| Work task |
For each line in the records that contains "platform", make a copy.

::: Listed records :::

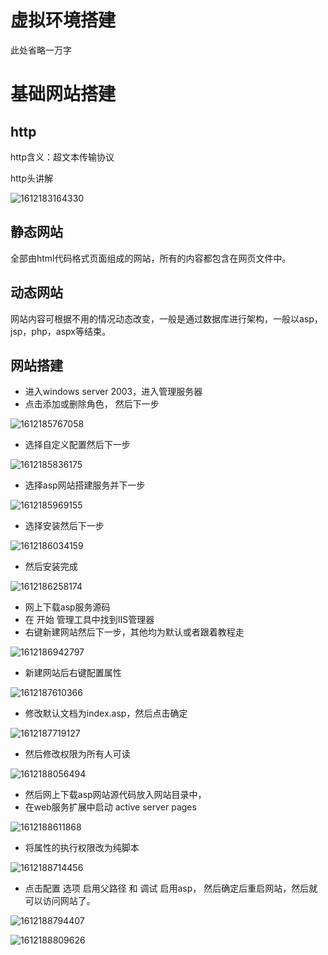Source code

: # 虚拟环境搭建

此处省略一万字

# 基础网站搭建

## http

http含义：超文本传输协议

http头讲解

![1612183164330](基础篇.assets/1612183164330.png)



## 静态网站

全部由html代码格式页面组成的网站，所有的内容都包含在网页文件中。

## 动态网站

网站内容可根据不用的情况动态改变，一般是通过数据库进行架构，一般以asp，jsp，php，aspx等结束。

## 网站搭建

- 进入windows server 2003，进入管理服务器
- 点击添加或删除角色， 然后下一步

![1612185767058](基础篇.assets/1612185767058.png)

- 选择自定义配置然后下一步

![1612185836175](基础篇.assets/1612185836175.png)

- 选择asp网站搭建服务并下一步

![1612185969155](基础篇.assets/1612185969155.png)

- 选择安装然后下一步

![1612186034159](基础篇.assets/1612186034159.png)

- 然后安装完成

![1612186258174](基础篇.assets/1612186258174.png)

- 网上下载asp服务源码
- 在  开始   管理工具中找到IIS管理器
- 右键新建网站然后下一步，其他均为默认或者跟着教程走

![1612186942797](基础篇.assets/1612186942797.png)

- 新建网站后右键配置属性

![1612187610366](基础篇.assets/1612187610366.png)

- 修改默认文档为index.asp，然后点击确定

![1612187719127](基础篇.assets/1612187719127.png)

- 然后修改权限为所有人可读

![1612188056494](基础篇.assets/1612188056494.png)

- 然后网上下载asp网站源代码放入网站目录中，
- 在web服务扩展中启动 active server pages

![1612188611868](基础篇.assets/1612188611868.png)

- 将属性的执行权限改为纯脚本

![1612188714456](基础篇.assets/1612188714456.png)

- 点击配置  选项 启用父路径   和 调试  启用asp， 然后确定后重启网站，然后就可以访问网站了。

![1612188794407](基础篇.assets/1612188794407.png)

![1612188809626](基础篇.assets/1612188809626.png)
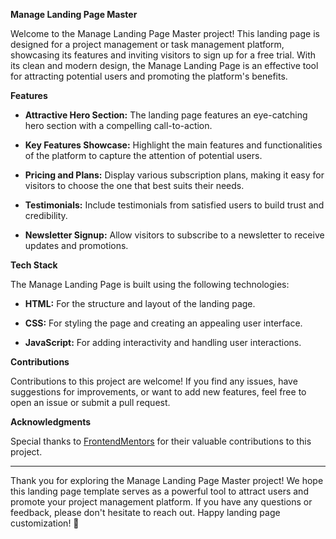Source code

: **Manage Landing Page Master**

Welcome to the Manage Landing Page Master project! This landing page is designed for a project management or task management platform, showcasing its features and inviting visitors to sign up for a free trial. With its clean and modern design, the Manage Landing Page is an effective tool for attracting potential users and promoting the platform's benefits.

**Features**

- **Attractive Hero Section:** The landing page features an eye-catching hero section with a compelling call-to-action.

- **Key Features Showcase:** Highlight the main features and functionalities of the platform to capture the attention of potential users.

- **Pricing and Plans:** Display various subscription plans, making it easy for visitors to choose the one that best suits their needs.

- **Testimonials:** Include testimonials from satisfied users to build trust and credibility.

- **Newsletter Signup:** Allow visitors to subscribe to a newsletter to receive updates and promotions.

**Tech Stack**

The Manage Landing Page is built using the following technologies:

- **HTML:** For the structure and layout of the landing page.

- **CSS:** For styling the page and creating an appealing user interface.

- **JavaScript:** For adding interactivity and handling user interactions.

**Contributions**

Contributions to this project are welcome! If you find any issues, have suggestions for improvements, or want to add new features, feel free to open an issue or submit a pull request.

**Acknowledgments**

Special thanks to [FrontendMentors](https://www.frontendmentor.io/challenges) for their valuable contributions to this project.

---

Thank you for exploring the Manage Landing Page Master project! We hope this landing page template serves as a powerful tool to attract users and promote your project management platform. If you have any questions or feedback, please don't hesitate to reach out. Happy landing page customization! 🚀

:::

| Solution to the exercise |
Welcome to the Manage Landing Page Master project! This landing page is designed for a project management or task management platform, showcasing its features and inviting visitors to sign up for a free trial. With its clean and modern design, the Manage Landing Page is an effective tool for attracting potential users and promoting the platform's benefits.
- **Key Features Showcase:** Highlight the main features and functionalities of the platform to capture the attention of potential users.
Thank you for exploring the Manage Landing Page Master project! We hope this landing page template serves as a powerful tool to attract users and promote your project management platform. If you have any questions or feedback, please don't hesitate to reach out. Happy landing page customization! 🚀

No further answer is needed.